# Import libraries

In [1]:
import numpy as np
import matplotlib.pyplot as plt
import celerite2
from celerite2 import terms
import torch

# Import raw data

In [2]:
#File containing temperature values
raw_T_data = np.loadtxt('/Users/samsonmercier/Desktop/Work/PhD/Research/Second_Generals/Data/bt-4500k/training_data_T.csv', delimiter=',')
#File containing pressure values
raw_P_data = np.loadtxt('/Users/samsonmercier/Desktop/Work/PhD/Research/Second_Generals/Data/bt-4500k/training_data_P.csv', delimiter=',')

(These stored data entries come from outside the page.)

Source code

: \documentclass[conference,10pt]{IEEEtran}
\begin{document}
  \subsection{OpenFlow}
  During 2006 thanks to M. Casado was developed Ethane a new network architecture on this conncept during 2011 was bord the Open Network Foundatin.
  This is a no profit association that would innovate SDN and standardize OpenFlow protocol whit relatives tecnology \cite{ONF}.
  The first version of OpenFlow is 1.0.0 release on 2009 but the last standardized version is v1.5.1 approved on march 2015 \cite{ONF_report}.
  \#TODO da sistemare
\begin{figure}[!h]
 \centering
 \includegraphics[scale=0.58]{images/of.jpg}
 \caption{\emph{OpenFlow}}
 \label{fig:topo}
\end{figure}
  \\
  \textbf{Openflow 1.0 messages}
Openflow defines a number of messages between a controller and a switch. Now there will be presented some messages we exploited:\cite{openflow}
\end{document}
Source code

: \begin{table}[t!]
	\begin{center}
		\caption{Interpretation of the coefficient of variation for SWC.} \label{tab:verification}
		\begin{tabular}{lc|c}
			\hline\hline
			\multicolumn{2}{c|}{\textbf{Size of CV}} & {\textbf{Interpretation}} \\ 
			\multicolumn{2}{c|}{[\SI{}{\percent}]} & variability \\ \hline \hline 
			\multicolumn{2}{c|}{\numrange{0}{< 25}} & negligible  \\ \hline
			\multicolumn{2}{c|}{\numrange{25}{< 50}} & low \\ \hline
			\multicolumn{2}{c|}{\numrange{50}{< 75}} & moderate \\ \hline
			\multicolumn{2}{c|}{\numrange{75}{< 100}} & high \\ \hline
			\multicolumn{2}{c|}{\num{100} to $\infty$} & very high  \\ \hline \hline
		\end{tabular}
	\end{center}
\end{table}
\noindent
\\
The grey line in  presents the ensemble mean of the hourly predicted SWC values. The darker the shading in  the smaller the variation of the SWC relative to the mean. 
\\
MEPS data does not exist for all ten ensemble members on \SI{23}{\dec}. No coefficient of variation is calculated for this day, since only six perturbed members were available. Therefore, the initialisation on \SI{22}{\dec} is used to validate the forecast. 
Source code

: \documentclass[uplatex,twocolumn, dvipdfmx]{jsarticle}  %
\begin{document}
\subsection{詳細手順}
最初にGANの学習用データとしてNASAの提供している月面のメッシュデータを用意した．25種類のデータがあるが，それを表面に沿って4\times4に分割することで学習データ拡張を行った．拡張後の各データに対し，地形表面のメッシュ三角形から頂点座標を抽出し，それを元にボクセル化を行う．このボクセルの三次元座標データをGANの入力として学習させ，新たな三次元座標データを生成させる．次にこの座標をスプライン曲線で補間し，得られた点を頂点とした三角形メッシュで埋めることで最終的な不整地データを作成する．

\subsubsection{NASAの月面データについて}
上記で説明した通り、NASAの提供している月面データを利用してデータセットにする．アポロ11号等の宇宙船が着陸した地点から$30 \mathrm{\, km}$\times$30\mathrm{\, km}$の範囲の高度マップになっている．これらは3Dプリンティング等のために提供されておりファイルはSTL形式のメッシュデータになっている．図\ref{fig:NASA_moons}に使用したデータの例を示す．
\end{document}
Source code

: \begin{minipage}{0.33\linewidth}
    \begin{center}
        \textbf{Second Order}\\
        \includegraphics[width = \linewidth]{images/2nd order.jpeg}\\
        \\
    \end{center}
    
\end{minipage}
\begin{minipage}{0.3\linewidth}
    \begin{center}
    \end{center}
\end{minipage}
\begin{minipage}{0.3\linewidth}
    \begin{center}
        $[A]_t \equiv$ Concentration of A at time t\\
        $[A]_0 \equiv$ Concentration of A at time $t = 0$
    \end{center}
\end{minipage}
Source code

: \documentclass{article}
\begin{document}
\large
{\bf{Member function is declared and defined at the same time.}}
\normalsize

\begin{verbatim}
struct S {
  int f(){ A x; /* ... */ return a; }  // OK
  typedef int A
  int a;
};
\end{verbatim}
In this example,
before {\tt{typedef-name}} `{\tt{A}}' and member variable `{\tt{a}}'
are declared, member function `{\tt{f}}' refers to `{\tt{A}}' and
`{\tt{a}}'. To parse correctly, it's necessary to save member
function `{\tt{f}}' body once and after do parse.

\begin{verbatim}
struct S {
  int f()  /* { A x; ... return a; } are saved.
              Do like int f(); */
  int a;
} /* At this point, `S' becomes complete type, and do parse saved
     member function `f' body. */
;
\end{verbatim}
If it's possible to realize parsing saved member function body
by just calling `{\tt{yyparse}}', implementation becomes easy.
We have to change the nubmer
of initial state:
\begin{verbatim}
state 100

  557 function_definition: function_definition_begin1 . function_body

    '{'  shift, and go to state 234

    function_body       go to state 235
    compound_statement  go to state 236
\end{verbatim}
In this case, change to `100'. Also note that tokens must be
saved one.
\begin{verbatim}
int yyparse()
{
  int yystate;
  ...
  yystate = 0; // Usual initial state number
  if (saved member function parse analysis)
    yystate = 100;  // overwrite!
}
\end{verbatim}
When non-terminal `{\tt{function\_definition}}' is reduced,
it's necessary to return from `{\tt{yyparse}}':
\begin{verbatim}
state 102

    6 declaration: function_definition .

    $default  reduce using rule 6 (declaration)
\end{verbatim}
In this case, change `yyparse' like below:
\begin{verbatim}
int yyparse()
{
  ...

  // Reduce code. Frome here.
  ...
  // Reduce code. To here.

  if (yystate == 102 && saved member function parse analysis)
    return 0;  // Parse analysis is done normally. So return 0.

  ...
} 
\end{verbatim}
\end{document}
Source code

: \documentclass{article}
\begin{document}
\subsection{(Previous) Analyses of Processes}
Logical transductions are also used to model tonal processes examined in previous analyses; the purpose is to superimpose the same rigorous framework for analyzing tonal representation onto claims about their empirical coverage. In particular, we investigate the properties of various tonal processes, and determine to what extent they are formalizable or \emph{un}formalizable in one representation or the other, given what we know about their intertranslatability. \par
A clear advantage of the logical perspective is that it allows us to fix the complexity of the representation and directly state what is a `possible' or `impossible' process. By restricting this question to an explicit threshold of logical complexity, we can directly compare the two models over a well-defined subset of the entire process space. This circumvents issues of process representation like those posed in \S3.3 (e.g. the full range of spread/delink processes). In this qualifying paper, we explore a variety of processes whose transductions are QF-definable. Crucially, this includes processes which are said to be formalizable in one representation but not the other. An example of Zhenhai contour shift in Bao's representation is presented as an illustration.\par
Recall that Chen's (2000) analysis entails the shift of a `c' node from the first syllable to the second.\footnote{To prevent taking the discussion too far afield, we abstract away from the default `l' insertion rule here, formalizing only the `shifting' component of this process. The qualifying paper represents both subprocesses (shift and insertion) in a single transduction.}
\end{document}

#Last 51 columns are the temperature/pressure values, 
#First 5 are the input values (H2 pressure in bar, CO2 pressure in bar, LoD in hours, Obliquity in deg, H2+Co2 pressure)
raw_inputs = raw_T_data[:, :5]
raw_outputs_T = raw_T_data[:, 5:]
raw_outputs_P = raw_P_data[:, 5:]


# Plotting of the T-P profiles

In [None]:
for raw_input, raw_output_T, raw_output_P in zip(raw_inputs,raw_outputs_T,raw_outputs_P):
    fig, ax = plt.subplots(1, 1, figsize=[8, 6])
    ax.plot(raw_output_T, np.log(raw_output_P/1000), color='blue', linewidth=2)
    ax.invert_yaxis()
    ax.set_xlabel('Temperature (K)')
    ax.set_ylabel(r'log$_{10}$ Pressure (bar)')
    ax.set_title(rf'H$_2$O : {raw_input[0]} bar, CO$_2$ : {raw_input[1]} bar, LoD : {raw_input[2]:.0f} days, Obliquity : {raw_input[3]} deg')
    plt.show()

# Fitting the training data with a transformer neural network

## First step : Define a training, validation, and testing set

In [3]:
#Defining partition of data used for 1. training 2. validation and 3. testing
data_partitions = [0.7, 0.1, 0.2]

#Defining the noise seed for the random partitioning of the training data
partition_seed = 4

#Splitting the data 
## Setting noise seec
generator = torch.Generator().manual_seed(partition_seed)
## Retrieving indices of data partitions
train_idx, valid_idx, test_idx = torch.utils.data.random_split(range(raw_outputs_T.shape[0]), data_partitions, generator=generator)
## Generate the data partitions
### Training
train_inputs = raw_inputs[train_idx]
train_outputs_T = raw_outputs_T[train_idx]
train_outputs_P = raw_outputs_P[train_idx]
### Validation
valid_inputs = raw_inputs[valid_idx]
valid_outputs_T = raw_outputs_T[valid_idx]
valid_outputs_P = raw_outputs_P[valid_idx]
### Testing
test_inputs = raw_inputs[test_idx]
test_outputs_T = raw_outputs_T[test_idx]
test_outputs_P = raw_outputs_P[test_idx]

## Second step : defining the transformer NN

In [10]:
# ---------------------
# Defining transformer hyper-parameters
# ---------------------
## Number of attention heads
att_heads = 16
## Number of encoder/decoder layers 
num_layers = 12
## Dimensionality of internal embeddings (i.e. transformer width)
d_model = 64
## Dimension of the feedforward network model (i.e. size of hidden layer)
dim_feedforward = 128
## Number of inputs
src_len = 4
## Number of outputs
tgt_len = 51

# ---------------------
# Defining the model
# ---------------------
## Layers
src_embed = torch.nn.Linear(1, d_model)   # for 4 inputs as a sequence
tgt_embed = torch.nn.Linear(1, d_model)   # for 51 outputs as a sequence
out_proj  = torch.nn.Linear(d_model, 1)   # back to scalar temps

src_pos = torch.nn.Parameter(torch.randn(1, src_len, d_model))
tgt_pos = torch.nn.Parameter(torch.randn(1, tgt_len, d_model))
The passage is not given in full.